[Your task] What is needed is an exact copy of the lines from the start of the records below through the line with "Donc les points", without the pictures.

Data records
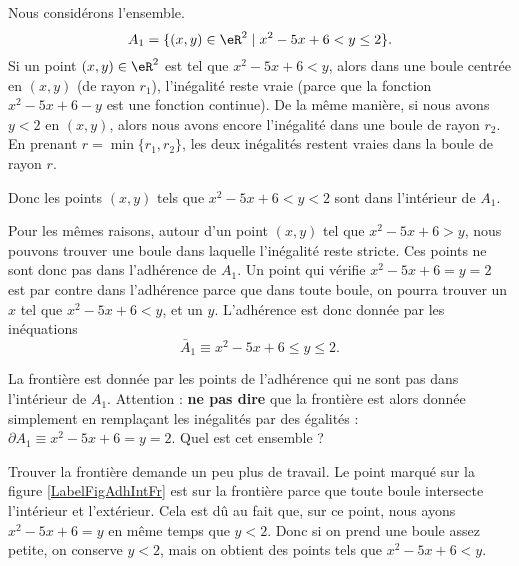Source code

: \begin{example} \label{ItemExoEVN3i}
	Nous considérons l'ensemble.
	\begin{equation}
		A_1 = \{ (x, y ) \in \eR^2 \; | \; x^2 - 5x + 6 < y \leq 2 \}.
	\end{equation}
	Si un point \( (x,y)\in\eR^2\) est tel que \( x^2-5x+6<y\), alors dans une boule centrée en \( (x,y)\) (de rayon \( r_1\)), l'inégalité reste vraie (parce que la fonction \( x^2-5x+6-y\) est une fonction continue). De la même manière, si nous avons \( y<2\) en \( (x,y)\), alors nous avons encore l'inégalité dans une boule de rayon \( r_2\). En prenant \( r=\min\{ r_1,r_2 \}\), les deux inégalités restent vraies dans la boule de rayon \( r\).

	Donc les points \( (x,y)\) tels que \( x^2 - 5x + 6 < y < 2\) sont dans l'intérieur de \( A_1\).

	Pour les mêmes raisons, autour d'un point \( (x,y)\) tel que \( x^2-5x+6>y\), nous pouvons trouver une boule dans laquelle l'inégalité reste stricte. Ces points ne sont donc pas dans l'adhérence de \( A_1\). Un point qui vérifie \( x^2-5x+6= y= 2\) est par contre dans l'adhérence parce que dans toute boule, on pourra trouver un \( x\) tel que \( x^2-5x+6<y\), et un \( y\). L'adhérence est donc donnée par les inéquations
	\begin{equation}
		\bar A_1\equiv x^2-5x+6\leq y\leq 2.
	\end{equation}

	La frontière est donnée par les points de l'adhérence qui ne sont pas dans l'intérieur de \( A_1\). Attention : {\bf ne pas dire} que la frontière est alors donnée simplement en remplaçant les inégalités par des égalités : \( \partial A_1\equiv x^2-5x+6= y= 2\). Quel est cet ensemble ?

	Trouver la frontière demande un peu plus de travail. Le point marqué sur la figure \ref{LabelFigAdhIntFr} est sur la frontière parce que toute boule intersecte l'intérieur et l'extérieur. Cela est dû au fait que, sur ce point, nous ayons \( x^2-5x+6=y\) en même temps que \( y<2\). Donc si on prend une boule assez petite, on conserve \( y<2\), mais on obtient des points tels que \( x^2-5x+6<y\).


\end{example}
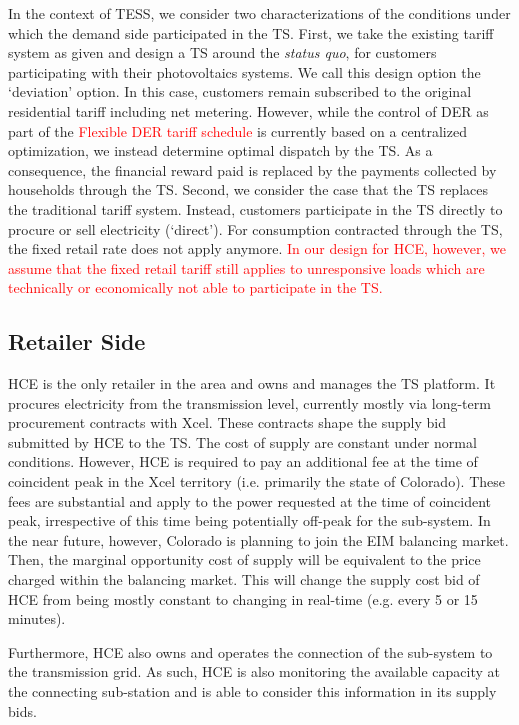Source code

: In the context of TESS, we consider two characterizations of the conditions under which the demand side participated in the TS. First, we take the existing tariff system as given and design a TS around the \textit{status quo}, for customers participating with their photovoltaics systems. We call this design option the `deviation' option. In this case, customers remain subscribed to the original residential tariff including net metering. However, while the control of DER as part of the \textcolor{red}{Flexible DER tariff schedule} is currently based on a centralized optimization, we instead determine optimal dispatch by the TS. As a consequence, the financial reward paid is replaced by the payments collected by households through the TS.
Second, we consider the case that the TS replaces the traditional tariff system. Instead, customers participate in the TS directly to procure or sell electricity (`direct'). For consumption contracted through the TS, the fixed retail rate does not apply anymore. 
\textcolor{red}{In our design for HCE, however, we assume that the fixed retail tariff still applies to unresponsive loads which are technically or economically not able to participate in the TS.}

\subsection{Retailer Side}

HCE is the only retailer in the area and owns and manages the TS platform. It procures electricity from the transmission level, currently mostly via long-term procurement contracts with Xcel. These contracts shape the supply bid submitted by HCE to the TS. The cost of supply are constant under normal conditions. However, HCE is required to pay an additional fee at the time of coincident peak in the Xcel territory (i.e. primarily the state of Colorado). These fees are substantial and apply to the power requested at the time of coincident peak, irrespective of this time being potentially off-peak for the sub-system. In the near future, however, Colorado is planning to join the EIM balancing market. Then, the marginal opportunity cost of supply will be equivalent to the price charged within the balancing market. This will change the supply cost bid of HCE from being mostly constant to changing in real-time (e.g. every 5 or 15 minutes).

Furthermore, HCE also owns and operates the connection of the sub-system to the transmission grid. As such, HCE is also monitoring the available capacity at the connecting sub-station and is able to consider this information in its supply bids. 

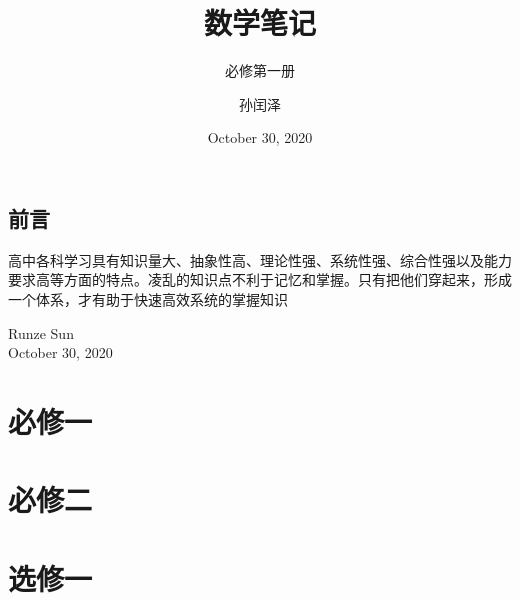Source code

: \documentclass[lang=cn,11pt,chinese]{elegantbook}
\title{数学笔记}
\subtitle{必修第一册}
\author{孙闰泽}
\institute{山东省桓台第二中学}
\date{October 30, 2020}
\begin{document}
\maketitle
\frontmatter

\chapter*{前言}
高中各科学习具有知识量大、抽象性高、理论性强、系统性强、综合性强以及能力要求高等方面的特点。凌乱的知识点不利于记忆和掌握。只有把他们穿起来，形成一个体系，才有助于快速高效系统的掌握知识
\vskip 1.5cm

\begin{flushright}
Runze Sun\\
October 30, 2020
\end{flushright}

\tableofcontents

\mainmatter

\part{必修一}












\part{必修二}


\part{选修一}

\nocite{*} 

\appendix




\end{document}
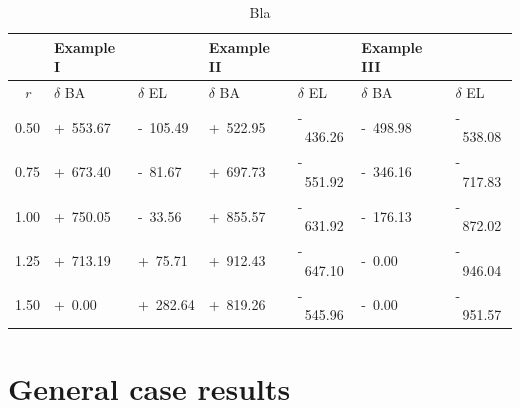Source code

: 	\begin{table}
		\centering
		\begin{tabular}[c]{| c || l | l || l | l || l | l |}
			\hline
			& Example I & & Example II & & Example III & \\
			\hline
			\hline
			\textit{r} & $\delta$ BA & $\delta$ EL & $\delta$ BA & $\delta$ EL & $\delta$ BA & $\delta$ EL\\ 
			\hline
			0.50 & +~553.67 & -~105.49 & +~522.95 & -~436.26 & -~498.98 & -~538.08 \\ 
			0.75 & +~673.40 & -~81.67 & +~697.73 & -~551.92 & -~346.16 & -~717.83  \\ 
			1.00 & +~750.05 & -~33.56 & +~855.57 & -~631.92 & -~176.13 & -~872.02 \\ 
			1.25 & +~713.19 & +~75.71 & +~912.43 & -~647.10 & -~0.00 & -~946.04 \\ 
			1.50 & +~0.00 & +~282.64 & +~819.26 & -~545.96 & -~0.00 & -~951.57  \\ 
			\hline
		\end{tabular}
		\caption{Bla}
		\label{tab:update_examples_all}
	\end{table}
		
	\section{General case results}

[Solution to this exercise]
Source code

: \begin{example} \label{ItemExoEVN3i}
	Nous considérons l'ensemble.
	\begin{equation}
		A_1 = \{ (x, y ) \in \eR^2 \; | \; x^2 - 5x + 6 < y \leq 2 \}.
	\end{equation}
	Si un point \( (x,y)\in\eR^2\) est tel que \( x^2-5x+6<y\), alors dans une boule centrée en \( (x,y)\) (de rayon \( r_1\)), l'inégalité reste vraie (parce que la fonction \( x^2-5x+6-y\) est une fonction continue). De la même manière, si nous avons \( y<2\) en \( (x,y)\), alors nous avons encore l'inégalité dans une boule de rayon \( r_2\). En prenant \( r=\min\{ r_1,r_2 \}\), les deux inégalités restent vraies dans la boule de rayon \( r\).

	Donc les points \( (x,y)\) tels que \( x^2 - 5x + 6 < y < 2\) sont dans l'intérieur de \( A_1\).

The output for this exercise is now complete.